By Stefania Summermatter, back from Ethiopia swissinfo.ch
Fleeing a repressive regime at home, thousands of young Eritreans cross the frontier with Ethiopia every month. It’s the first stage on the way to Europe. swissinfo.ch talked to these refugees, some of whom have dreams of reaching Switzerland.
Mebrathon has agreed to meet me in a park on the edge of the city. The taxi makes its way through the throng of construction workers and beggars holding out their hands for a few birr. With its three million inhabitants, Addis Ababa is undergoing a construction boom.
Old neighbourhoods are giving way to hotels, residences and large stores. At 2,330 metres above sea level, the Ethiopian capital reflects the hopes for prosperity of a whole people, 30% of whom live below the poverty line, according to the World Bank.
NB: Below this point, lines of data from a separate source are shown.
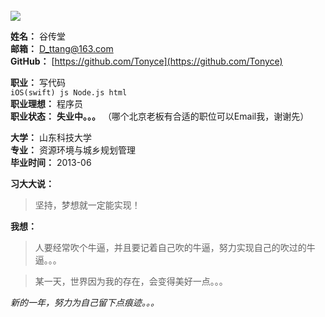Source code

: <br/>
<img class="meImage" src="http://tonyce-web.oss-cn-hangzhou.aliyuncs.com/me-small.jpg">
<br>

**姓名：** 谷传堂    
**邮箱：** D_ttang@163.com     
**GitHub：** [https://github.com/Tonyce](https://github.com/Tonyce)   

**职业：** 写代码   
`iOS(swift) js Node.js html`  
**职业理想：** 程序员    
**职业状态：** **失业中。。。** （哪个北京老板有合适的职位可以Email我，谢谢先）

**大学：** 山东科技大学     
**专业：** 资源环境与城乡规划管理    
**毕业时间：** 2013-06

**习大大说：**    
> 坚持，梦想就一定能实现！    

**我想：**
> 人要经常吹个牛逼，并且要记着自己吹的牛逼，努力实现自己的吹过的牛逼。。。    

> 某一天，世界因为我的存在，会变得美好一点。。。    

*新的一年，努力为自己留下点痕迹。。。*


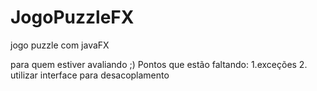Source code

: # JogoPuzzleFX
jogo puzzle com javaFX

para quem estiver avaliando ;)
Pontos que estão faltando:
1.exceções 
2. utilizar interface para desacoplamento  

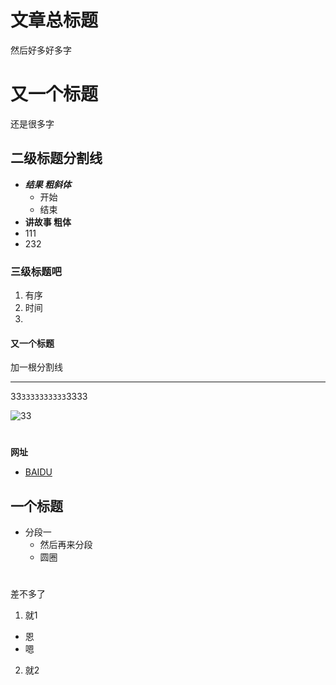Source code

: # **文章总标题**  
然后好多好多字
# 又一个标题 
还是很多字
## 二级标题分割线

- ***结果  粗斜体***  
  - 开始   
  - 结束
- **讲故事  粗体**
- 111 
- 232   
### 三级标题吧
1. 有序
2. 时间
3.  
  
#### 又一个标题
加一根分割线
*** 
33`3333333333`3333  

![33](https://wx4.sinaimg.cn/mw690/005F4Uyxgy1fqr8g4004ij31900u0tei.jpg)   
   
#
**网址**   
- [BAIDU](https://www.baidu.com)


##  一个标题  
- 分段一  
   - 然后再来分段  
   - 圆圈  
#   
差不多了  

1. 就1  
  -  恩  
  -  嗯
2. 就2
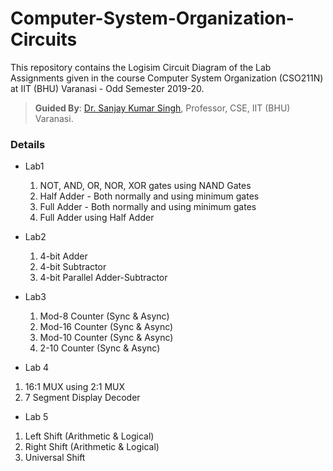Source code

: # Computer-System-Organization-Circuits
This repository contains the Logisim Circuit Diagram of the Lab Assignments given in the course Computer System Organization (CSO211N) at IIT (BHU) Varanasi - Odd Semester 2019-20.
> **Guided By**: [Dr. Sanjay Kumar Singh](https://iitbhu.ac.in/dept/cse/people/skscse), Professor, CSE, IIT (BHU) Varanasi.

### Details

* Lab1
  1. NOT, AND, OR, NOR, XOR gates using NAND Gates
  2. Half Adder - Both normally and using minimum gates
  3. Full Adder - Both normally and using minimum gates
  4. Full Adder using Half Adder
  
* Lab2
  1. 4-bit Adder
  2. 4-bit Subtractor
  3. 4-bit Parallel Adder-Subtractor
  
* Lab3
  1. Mod-8 Counter (Sync & Async)
  2. Mod-16 Counter (Sync & Async)
  3. Mod-10 Counter (Sync & Async)
  4. 2-10 Counter (Sync & Async)

* Lab 4
 1. 16:1 MUX using 2:1 MUX
 2. 7 Segment Display Decoder

* Lab 5
 1. Left Shift (Arithmetic & Logical)
 2. Right Shift (Arithmetic & Logical)
 3. Universal Shift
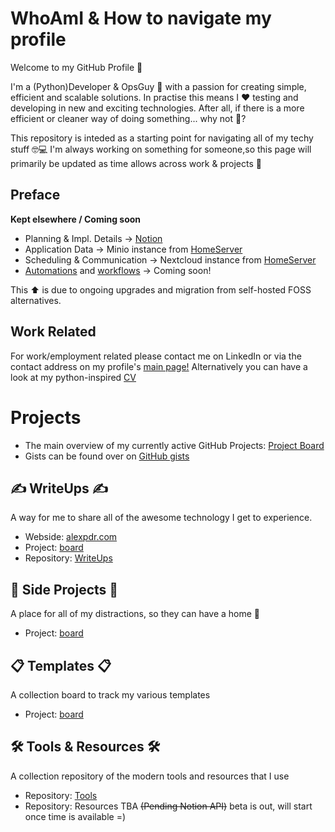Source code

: # WhoAmI & How to navigate my profile
Welcome to my GitHub Profile 🎉

I'm a (Python)Developer & OpsGuy 👋 with a passion for creating simple, efficient and scalable solutions. In practise this means I ❤️ testing and developing in new and exciting technologies. After all, if there is a more efficient or cleaner way of doing something... why not 🤔?


This repository is inteded as a starting point for navigating all of my techy stuff 🤓💻 I'm always working on something for someone,so this page will primarily be updated as time allows across work & projects 💪


## Preface
**Kept elsewhere / Coming soon**
- Planning & Impl. Details -> [Notion](http://notion.so)
- Application Data -> Minio instance from [HomeServer](https://github.com/alexpdr/hs)
- Scheduling & Communication -> Nextcloud instance from [HomeServer](https://github.com/alexpdr/hs)
- [Automations](https://github.com/alexpdr/workflows) and [workflows](https://github.com/alexpdr/workflows) -> Coming soon!

This ⬆️ is due to ongoing upgrades and migration from self-hosted FOSS alternatives.


## Work Related
For work/employment related please contact me on LinkedIn or via the contact address on my profile's [main page!](https://github.com/alexpdr) 
Alternatively you can have a look at my python-inspired [CV](https://github.com/alexpdr/cv)


# Projects
- The main overview of my currently active GitHub Projects: [Project Board](https://github.com/alexpdr?tab=projects)
- Gists can be found over on [GitHub gists](https://gist.github.com/alexpdr)


## ✍️ WriteUps ✍️
A way for me to share all of the awesome technology I get to experience.
- Webside: [alexpdr.com](https://www.alexpdr.com/)
- Project: [board](https://github.com/users/alexpdr/projects/5)
- Repository: [WriteUps](https://github.com/alexpdr/writeups)


## 🔄 Side Projects 🔄
A place for all of my distractions, so they can have a home 🏡
- Project: [board](https://github.com/users/alexpdr/projects/3)


## 📋 Templates 📋
A collection board to track my various templates
- Project: [board](https://github.com/users/alexpdr/projects/6)


## 🛠️ Tools & Resources 🛠️
A collection repository of the modern tools and resources that I use
- Repository: [Tools](https://github.com/alexpdr/tools)
- Repository: Resources TBA ~~(Pending Notion API)~~ beta is out, will start once time is available =)
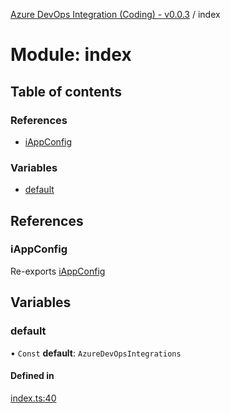 [Azure DevOps Integration (Coding) - v0.0.3](../README.md) / index

# Module: index

## Table of contents

### References

- [iAppConfig](index.md#iappconfig)

### Variables

- [default](index.md#default)

## References

### iAppConfig

Re-exports [iAppConfig](../interfaces/config_iAppConfig.iAppConfig.md)

## Variables

### default

• `Const` **default**: `AzureDevOpsIntegrations`

#### Defined in

[index.ts:40](https://github.com/jeysgar1/azure-devops-api-kms/blob/71b51ad/src/index.ts#L40)
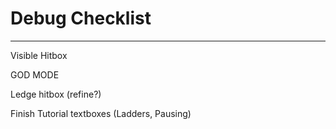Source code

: # Debug Checklist
___________________

Visible Hitbox

GOD MODE

Ledge hitbox (refine?)

Finish Tutorial textboxes (Ladders, Pausing)

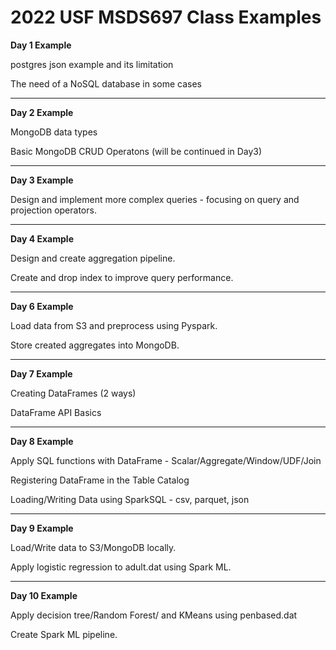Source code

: # 2022 USF MSDS697 Class Examples

**Day 1 Example**

postgres json example and its limitation 

The need of a NoSQL database in some cases



--------

**Day 2 Example**

MongoDB data types

Basic MongoDB CRUD Operatons (will be continued in Day3)


--------

**Day 3 Example**

Design and implement more complex queries  - focusing on query and projection operators.

 
--------

**Day 4 Example**

Design and create aggregation pipeline.

Create and drop index to improve query performance.

--------

**Day 6 Example**

Load data from S3 and preprocess using Pyspark.

Store created aggregates into MongoDB.

--------

**Day 7 Example**

Creating DataFrames (2 ways)

DataFrame API Basics

--------

**Day 8 Example**

Apply SQL functions with DataFrame - Scalar/Aggregate/Window/UDF/Join

Registering DataFrame in the Table Catalog

Loading/Writing Data using SparkSQL - csv, parquet, json

--------

**Day 9 Example**

Load/Write data to S3/MongoDB locally.

Apply logistic regression to adult.dat using Spark ML.

--------

**Day 10 Example**

Apply decision tree/Random Forest/ and KMeans using penbased.dat

Create Spark ML pipeline.
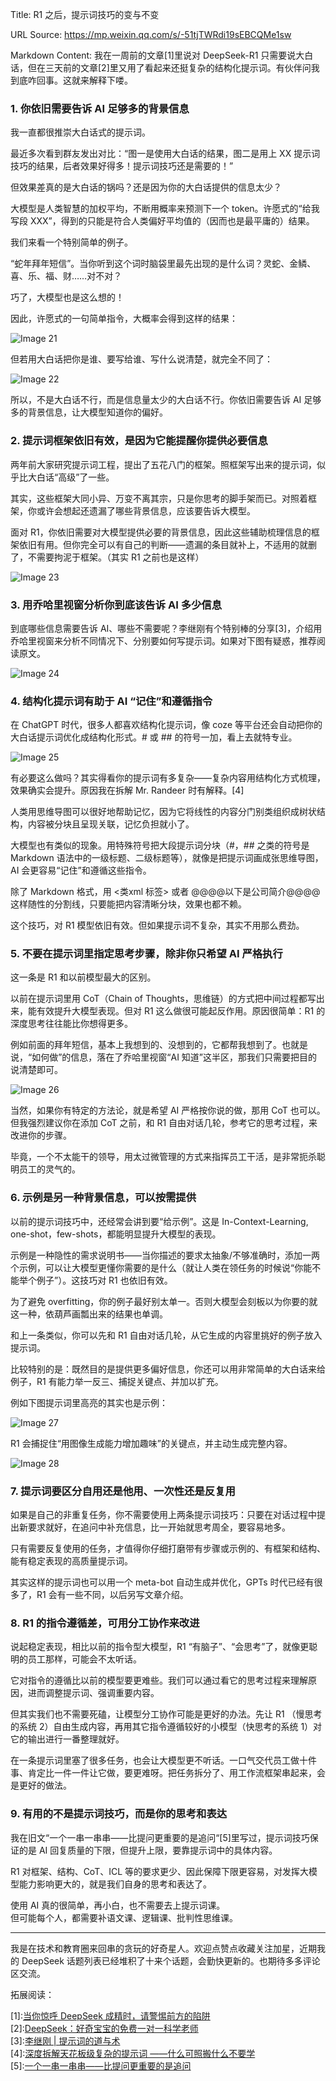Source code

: Title: R1 之后，提示词技巧的变与不变

URL Source: https://mp.weixin.qq.com/s/-51tjTWRdi19sEBCQMe1sw

Markdown Content:
我在一周前的文章\[1\]里说对 DeepSeek-R1 只需要说大白话，但在三天前的文章\[2\]里又用了看起来还挺复杂的结构化提示词。有伙伴问我到底咋回事。这就来解释下喽。

### 1\. 你依旧需要告诉 AI 足够多的背景信息

我一直都很推崇大白话式的提示词。

最近多次看到群友发出对比：“图一是使用大白话的结果，图二是用上 XX 提示词技巧的结果，后者效果好得多！提示词技巧还是需要的！”

但效果差真的是大白话的锅吗？还是因为你的大白话提供的信息太少？

大模型是人类智慧的加权平均，不断用概率来预测下一个 token。许愿式的“给我写段 XXX”，得到的只能是符合人类偏好平均值的（因而也是最平庸的）结果。

我们来看一个特别简单的例子。

“蛇年拜年短信”。当你听到这个词时脑袋里最先出现的是什么词？灵蛇、金鳞、喜、乐、福、财……对不对？

巧了，大模型也是这么想的！

因此，许愿式的一句简单指令，大概率会得到这样的结果：

![Image 21](https://mmbiz.qpic.cn/sz_mmbiz_png/sLRSg8JfIeaOPm4TThUnr6kibBKVSmauicddoRt51kyk5zjufIC97rMzhibFiba8JvwE11w2YoGCIZC7NPCvv8lPIA/640?wx_fmt=png&from=appmsg)

但若用大白话把你是谁、要写给谁、写什么说清楚，就完全不同了：

![Image 22](https://mmbiz.qpic.cn/sz_mmbiz_png/sLRSg8JfIeaOPm4TThUnr6kibBKVSmauicfMrqmDsarYf6e3FnyNPOSsl9ojudwHcoofPbWenewRsIOUhh9icgDPA/640?wx_fmt=png&from=appmsg)

所以，不是大白话不行，而是信息量太少的大白话不行。你依旧需要告诉 AI 足够多的背景信息，让大模型知道你的偏好。

### 2\. 提示词框架依旧有效，是因为它能提醒你提供必要信息

两年前大家研究提示词工程，提出了五花八门的框架。照框架写出来的提示词，似乎比大白话“高级”了一些。

其实，这些框架大同小异、万变不离其宗，只是你思考的脚手架而已。对照着框架，你或许会想起还遗漏了哪些背景信息，应该要告诉大模型。

面对 R1，你依旧需要对大模型提供必要的背景信息，因此这些辅助梳理信息的框架依旧有用。但你完全可以有自己的判断——遗漏的条目就补上，不适用的就删了，不需要拘泥于框架。（其实 R1 之前也是这样）

![Image 23](https://mmbiz.qpic.cn/sz_mmbiz_png/sLRSg8JfIeaOPm4TThUnr6kibBKVSmauicbOrExdzFTsT1DnKdibdIf0kZdsKOTQia7mfNxwsxdA2ursuia21FL1anA/640?wx_fmt=png&from=appmsg)

### 3\. 用乔哈里视窗分析你到底该告诉 AI 多少信息

到底哪些信息需要告诉 AI、哪些不需要呢？李继刚有个特别棒的分享\[3\]，介绍用乔哈里视窗来分析不同情况下、分别要如何写提示词。如果对下图有疑惑，推荐阅读原文。

![Image 24](https://mmbiz.qpic.cn/sz_mmbiz_png/sLRSg8JfIeaOPm4TThUnr6kibBKVSmauicZ0OhUjyyLe5jxNMjZNmB3ictUarLQKLe7UUmJB9uR9Hq7fskycrZSKg/640?wx_fmt=png&from=appmsg)

### 4\. 结构化提示词有助于 AI “记住”和遵循指令

在 ChatGPT 时代，很多人都喜欢结构化提示词，像 coze 等平台还会自动把你的大白话提示词优化成结构化形式。# 或 ## 的符号一加，看上去就特专业。

![Image 25](https://mmbiz.qpic.cn/sz_mmbiz_png/sLRSg8JfIeaOPm4TThUnr6kibBKVSmauicgbA15GePbePLXTSCBib3ric7QIHgKQ3ZMZiaXzNFgUtGNMiaLwxPDiaIRZg/640?wx_fmt=png&from=appmsg)

有必要这么做吗？其实得看你的提示词有多复杂——复杂内容用结构化方式梳理，效果确实会提升。原因我在拆解 Mr. Randeer 时有解释。\[4\]

人类用思维导图可以很好地帮助记忆，因为它将线性的内容分门别类组织成树状结构，内容被分块且呈现关联，记忆负担就小了。

大模型也有类似的现象。用特殊符号把大段提示词分块（#，## 之类的符号是 Markdown 语法中的一级标题、二级标题等），就像是把提示词画成张思维导图，AI 会更容易“记住”和遵循这些指令。

除了 Markdown 格式，用 <类xml 标签\> 或者 @@@@以下是公司简介@@@@ 这样随性的分割线，只要能把内容清晰分块，效果也都不赖。

这个技巧，对 R1 模型依旧有效。但如果提示词不复杂，其实不用那么费劲。

### 5\. 不要在提示词里指定思考步骤，除非你只希望 AI 严格执行

这一条是 R1 和以前模型最大的区别。

以前在提示词里用 CoT（Chain of Thoughts，思维链）的方式把中间过程都写出来，能有效提升大模型表现。但对 R1 这么做很可能起反作用。原因很简单：R1 的深度思考往往能比你想得更多。

例如前面的拜年短信，基本上我想到的、没想到的，它都帮我想到了。也就是说，“如何做”的信息，落在了乔哈里视窗“AI 知道”这半区，那我们只需要把目的说清楚即可。

![Image 26](https://mmbiz.qpic.cn/sz_mmbiz_png/sLRSg8JfIeaOPm4TThUnr6kibBKVSmauicq50fvjOnDibPfhEr3L31EJicSSXqkfG5IZBf51gTJ6vYV0uSsyKoeHicg/640?wx_fmt=png&from=appmsg)

当然，如果你有特定的方法论，就是希望 AI 严格按你说的做，那用 CoT 也可以。但我强烈建议你在添加 CoT 之前，和 R1 自由对话几轮，参考它的思考过程，来改进你的步骤。

毕竟，一个不太能干的领导，用太过微管理的方式来指挥员工干活，是非常扼杀聪明员工的灵气的。

### 6\. 示例是另一种背景信息，可以按需提供

以前的提示词技巧中，还经常会讲到要“给示例”。这是 In-Context-Learning, one-shot，few-shots，都能明显提升大模型的表现。

示例是一种隐性的需求说明书——当你描述的要求太抽象/不够准确时，添加一两个示例，可以让大模型更懂你需要的是什么（就让人类在领任务的时候说“你能不能举个例子”）。这技巧对 R1 也依旧有效。

为了避免 overfitting，你的例子最好别太单一。否则大模型会刻板以为你要的就这一种，依葫芦画瓢出来的结果也单调。

和上一条类似，你可以先和 R1 自由对话几轮，从它生成的内容里挑好的例子放入提示词。

比较特别的是：既然目的是提供更多偏好信息，你还可以用非常简单的大白话来给例子，R1 有能力举一反三、捕捉关键点、并加以扩充。

例如下图提示词里高亮的其实也是示例：

![Image 27](https://mmbiz.qpic.cn/sz_mmbiz_png/sLRSg8JfIeaOPm4TThUnr6kibBKVSmauicoOnY2pCOKq8gebIhibdfDqfxDEFBicWGdNmQ6xsatCGeopNhCq4Uyt4w/640?wx_fmt=png&from=appmsg)

R1 会捕捉住“用图像生成能力增加趣味”的关键点，并主动生成完整内容。

![Image 28](https://mmbiz.qpic.cn/sz_mmbiz_png/sLRSg8JfIeaOPm4TThUnr6kibBKVSmauicJfvW3yMl0d207EOKyhu1ctU2c0mWEzO3GLOBE2SvcWPYic6kVIEI9SA/640?wx_fmt=png&from=appmsg)

### 7\. 提示词要区分自用还是他用、一次性还是反复用

如果是自己的非重复任务，你不需要使用上两条提示词技巧：只要在对话过程中提出新要求就好，在追问中补充信息，比一开始就思考周全，要容易地多。

只有需要反复使用的任务，才值得你仔细打磨带有步骤或示例的、有框架和结构、能有稳定表现的高质量提示词。

其实这样的提示词也可以用一个 meta-bot 自动生成并优化，GPTs 时代已经有很多了，R1 会有一些不同，以后另写文章介绍。

### 8\. R1 的指令遵循差，可用分工协作来改进

说起稳定表现，相比以前的指令型大模型，R1 “有脑子”、“会思考”了，就像更聪明的员工那样，可能会不太听话。

它对指令的遵循比以前的模型要更难些。我们可以通过看它的思考过程来理解原因，进而调整提示词、强调重要内容。

但其实我们也不需要死磕，让模型分工协作可能是更好的办法。先让 R1 （慢思考的系统 2）自由生成内容，再用其它指令遵循较好的小模型（快思考的系统 1）对它的输出进行一番整理就好。

在一条提示词里塞了很多任务，也会让大模型更不听话。一口气交代员工做十件事、肯定比一件一件让它做，要更难呀。把任务拆分了、用工作流框架串起来，会是更好的做法。

### 9\. 有用的不是提示词技巧，而是你的思考和表达

我在旧文“一个一串一串串——比提问更重要的是追问“\[5\]里写过，提示词技巧保证的是 AI 回复质量的下限，但提升上限，要靠提示词中的具体内容。

R1 对框架、结构、CoT、ICL 等的要求更少、因此保障下限更容易，对发挥大模型能力影响更大的，就是我们自身的思考和表达了。

使用 AI 真的很简单，再小白，也不需要去上提示词课。  
但可能每个人，都需要补语文课、逻辑课、批判性思维课。

* * *

我是在技术和教育圈来回串的贪玩的好奇星人。欢迎点赞点收藏关注加星，近期我的 DeepSeek 话题列表已经堆积了十来个话题，会勤快更新的。也期待多多评论区交流。

拓展阅读：

\[1\]:[当你惊呼 DeepSeek 成精时，请警惕前方的陷阱](https://mp.weixin.qq.com/s?__biz=MzA4MjM5MDI0Ng==&mid=2648507876&idx=1&sn=67a3a52cb8b4c0094d464dee995c8c72&scene=21#wechat_redirect)  
\[2\]:[DeepSeek：好奇宝宝的免费一对一科学老师](https://mp.weixin.qq.com/s?__biz=MzA4MjM5MDI0Ng==&mid=2648508050&idx=1&sn=748633f3e5d22f9c20f5817048c05714&scene=21#wechat_redirect)  
\[3\]:[李继刚 | 提示词的道与术](https://mp.weixin.qq.com/s?__biz=MzkzNzY2MDEyNA==&mid=2247484401&idx=2&sn=9b4eb57d4b6315e522e6f407d2d23f0f&scene=21#wechat_redirect)  
\[4\]:[深度拆解天花板级复杂的提示词 ——什么可照搬什么不要学](https://mp.weixin.qq.com/s?__biz=MzA4MjM5MDI0Ng==&mid=2648505470&idx=1&sn=fa7a7e662255990f8bf80db0d1cec7b0&scene=21#wechat_redirect)  
\[5\]:[一个一串一串串——比提问更重要的是追问](https://mp.weixin.qq.com/s?__biz=MzA4MjM5MDI0Ng==&mid=2648505579&idx=1&sn=26d440ec90a25ec8c33b7588dd2714ef&scene=21#wechat_redirect)
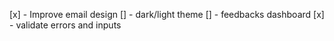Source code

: [x] - Improve email design
[] - dark/light theme
[] - feedbacks dashboard
[x] - validate errors and inputs
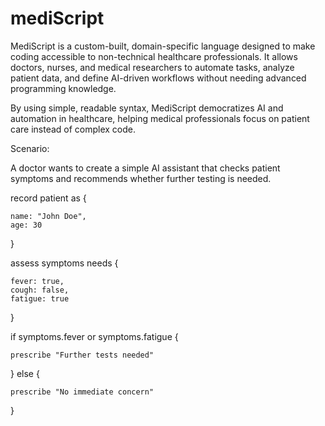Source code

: # mediScript
MediScript is a custom-built, domain-specific language designed to make coding accessible to non-technical healthcare professionals. It allows doctors, nurses, and medical researchers to automate tasks, analyze patient data, and define AI-driven workflows without needing advanced programming knowledge.

By using simple, readable syntax, MediScript democratizes AI and automation in healthcare, helping medical professionals focus on patient care instead of complex code.

Scenario:

A doctor wants to create a simple AI assistant that checks patient symptoms and recommends whether further testing is needed.

record patient as {

    name: "John Doe",
    age: 30
    
}

assess symptoms needs {

    fever: true,
    cough: false,
    fatigue: true
    
}

if symptoms.fever or symptoms.fatigue {

    prescribe "Further tests needed"
    
} else {

    prescribe "No immediate concern"
    
}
For the Eritrean refugees, Addis is a foreign city, sometimes a hostile one, a place of passage and waiting. The telephone rings. It’s Mebrathon. “It would be better to meet in a car park. There are too many people here. I don’t feel safe.”
A native of Eritrea, Mebrathon is 39 and has a lost look. He speaks in an undertone. “I arrived in Ethiopia a year-and-a-half ago, but I am leaving the day after tomorrow. I can’t stand it any more, waiting around.”
He already has his rucksack packed – a pair of jeans and a T-shirt, a Bible and some money. A people smuggler is going to get him into Sudan and another into Libya. There he will wait for a boat to cross the sea to Italy. The whole journey will take months.